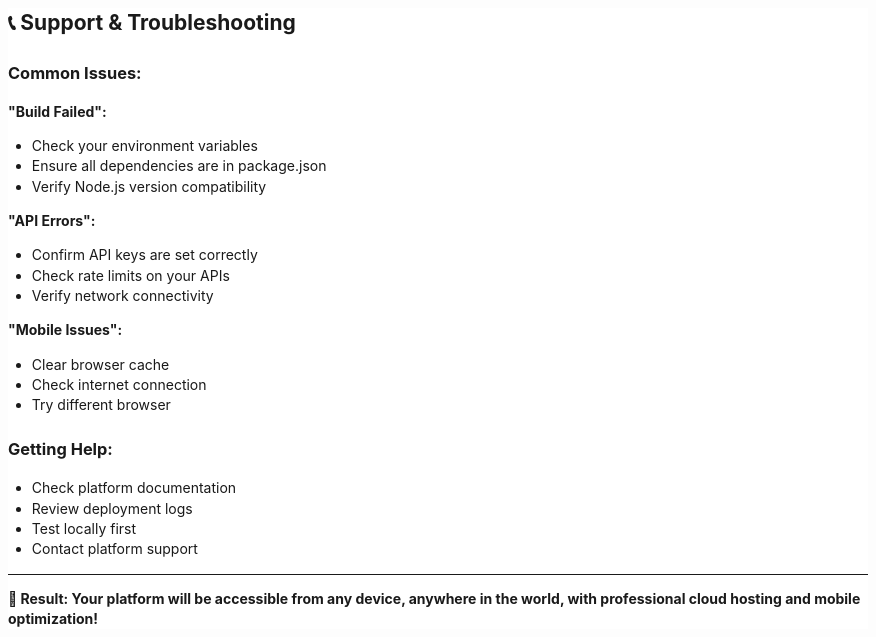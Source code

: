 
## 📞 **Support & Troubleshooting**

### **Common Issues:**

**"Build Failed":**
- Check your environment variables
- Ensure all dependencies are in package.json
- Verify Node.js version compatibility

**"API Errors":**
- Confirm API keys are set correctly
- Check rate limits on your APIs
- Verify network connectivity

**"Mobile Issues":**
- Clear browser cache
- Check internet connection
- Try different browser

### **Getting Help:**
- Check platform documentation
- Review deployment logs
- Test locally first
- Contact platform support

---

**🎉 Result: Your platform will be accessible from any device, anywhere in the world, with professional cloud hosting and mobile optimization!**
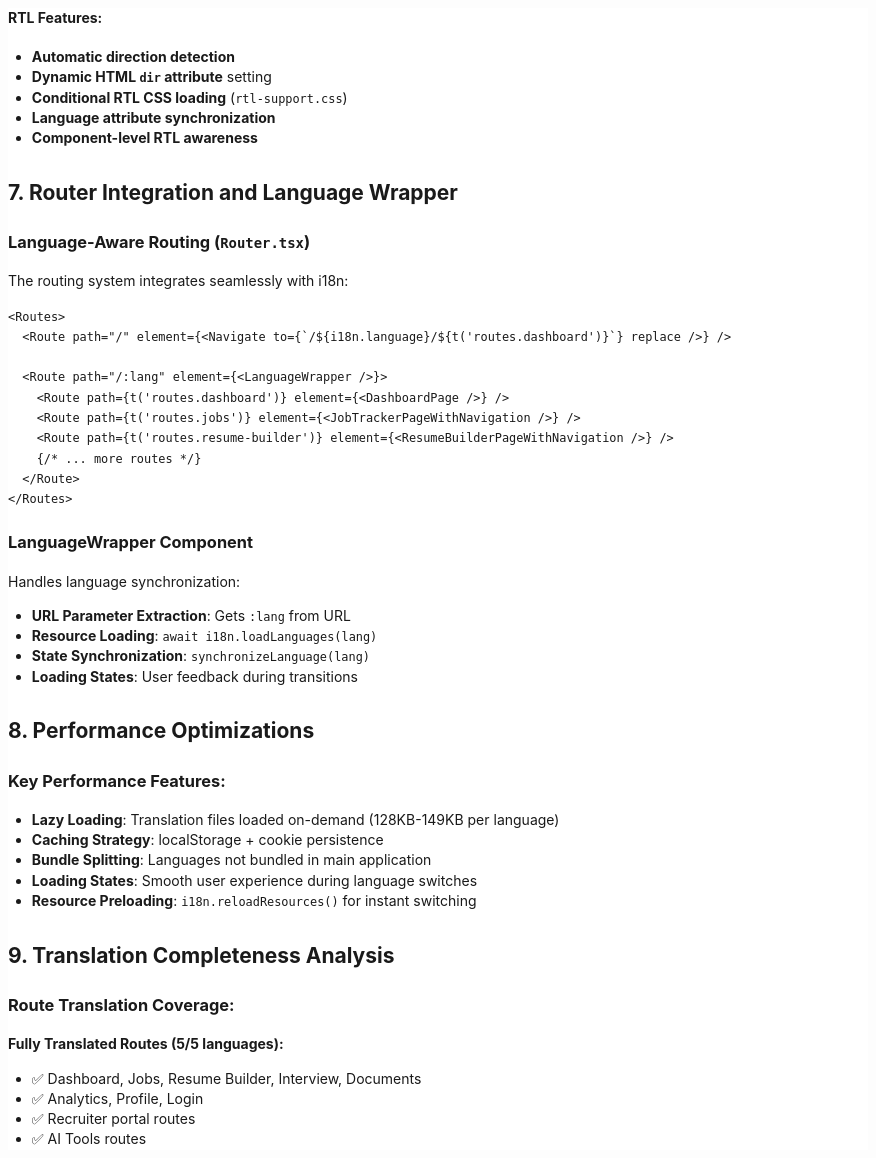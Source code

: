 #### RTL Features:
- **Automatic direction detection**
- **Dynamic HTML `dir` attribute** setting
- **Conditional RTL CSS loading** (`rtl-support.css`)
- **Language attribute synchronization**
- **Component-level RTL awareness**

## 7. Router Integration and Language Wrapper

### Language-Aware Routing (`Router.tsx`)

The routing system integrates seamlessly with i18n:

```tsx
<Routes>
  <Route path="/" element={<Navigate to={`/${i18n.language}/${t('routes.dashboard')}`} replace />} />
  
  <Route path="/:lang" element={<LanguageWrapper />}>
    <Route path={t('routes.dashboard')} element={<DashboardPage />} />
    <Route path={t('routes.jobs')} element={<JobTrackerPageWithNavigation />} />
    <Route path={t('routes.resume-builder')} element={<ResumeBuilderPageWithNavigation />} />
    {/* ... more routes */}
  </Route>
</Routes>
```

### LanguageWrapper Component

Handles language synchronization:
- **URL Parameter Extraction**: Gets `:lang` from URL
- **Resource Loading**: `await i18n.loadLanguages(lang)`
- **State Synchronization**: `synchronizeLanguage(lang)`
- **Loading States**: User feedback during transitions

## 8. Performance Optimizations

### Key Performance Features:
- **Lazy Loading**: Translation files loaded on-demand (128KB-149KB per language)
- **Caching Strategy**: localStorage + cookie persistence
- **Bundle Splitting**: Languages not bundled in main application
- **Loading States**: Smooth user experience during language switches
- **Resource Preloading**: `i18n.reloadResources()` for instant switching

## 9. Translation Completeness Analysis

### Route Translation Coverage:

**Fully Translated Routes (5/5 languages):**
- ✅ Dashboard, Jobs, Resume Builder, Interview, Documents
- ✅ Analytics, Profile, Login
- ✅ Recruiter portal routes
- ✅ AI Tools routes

**Exercise details**
An unchanged copy of the listing, with no pictures, should be returned.

**Answer**
Source code

: 
## 📞 **Support & Troubleshooting**

### **Common Issues:**

**"Build Failed":**
- Check your environment variables
- Ensure all dependencies are in package.json
- Verify Node.js version compatibility

**"API Errors":**
- Confirm API keys are set correctly
- Check rate limits on your APIs
- Verify network connectivity

**"Mobile Issues":**
- Clear browser cache
- Check internet connection
- Try different browser

### **Getting Help:**
- Check platform documentation
- Review deployment logs
- Test locally first
- Contact platform support

---

**🎉 Result: Your platform will be accessible from any device, anywhere in the world, with professional cloud hosting and mobile optimization!**
Source code

: #### RTL Features:
- **Automatic direction detection**
- **Dynamic HTML `dir` attribute** setting
- **Conditional RTL CSS loading** (`rtl-support.css`)
- **Language attribute synchronization**
- **Component-level RTL awareness**

## 7. Router Integration and Language Wrapper

### Language-Aware Routing (`Router.tsx`)

The routing system integrates seamlessly with i18n:

```tsx
<Routes>
  <Route path="/" element={<Navigate to={`/${i18n.language}/${t('routes.dashboard')}`} replace />} />
  
  <Route path="/:lang" element={<LanguageWrapper />}>
    <Route path={t('routes.dashboard')} element={<DashboardPage />} />
    <Route path={t('routes.jobs')} element={<JobTrackerPageWithNavigation />} />
    <Route path={t('routes.resume-builder')} element={<ResumeBuilderPageWithNavigation />} />
    {/* ... more routes */}
  </Route>
</Routes>
```

### LanguageWrapper Component

Handles language synchronization:
- **URL Parameter Extraction**: Gets `:lang` from URL
- **Resource Loading**: `await i18n.loadLanguages(lang)`
- **State Synchronization**: `synchronizeLanguage(lang)`
- **Loading States**: User feedback during transitions

## 8. Performance Optimizations

### Key Performance Features:
- **Lazy Loading**: Translation files loaded on-demand (128KB-149KB per language)
- **Caching Strategy**: localStorage + cookie persistence
- **Bundle Splitting**: Languages not bundled in main application
- **Loading States**: Smooth user experience during language switches
- **Resource Preloading**: `i18n.reloadResources()` for instant switching

## 9. Translation Completeness Analysis

### Route Translation Coverage:

**Fully Translated Routes (5/5 languages):**
- ✅ Dashboard, Jobs, Resume Builder, Interview, Documents
- ✅ Analytics, Profile, Login
- ✅ Recruiter portal routes
- ✅ AI Tools routes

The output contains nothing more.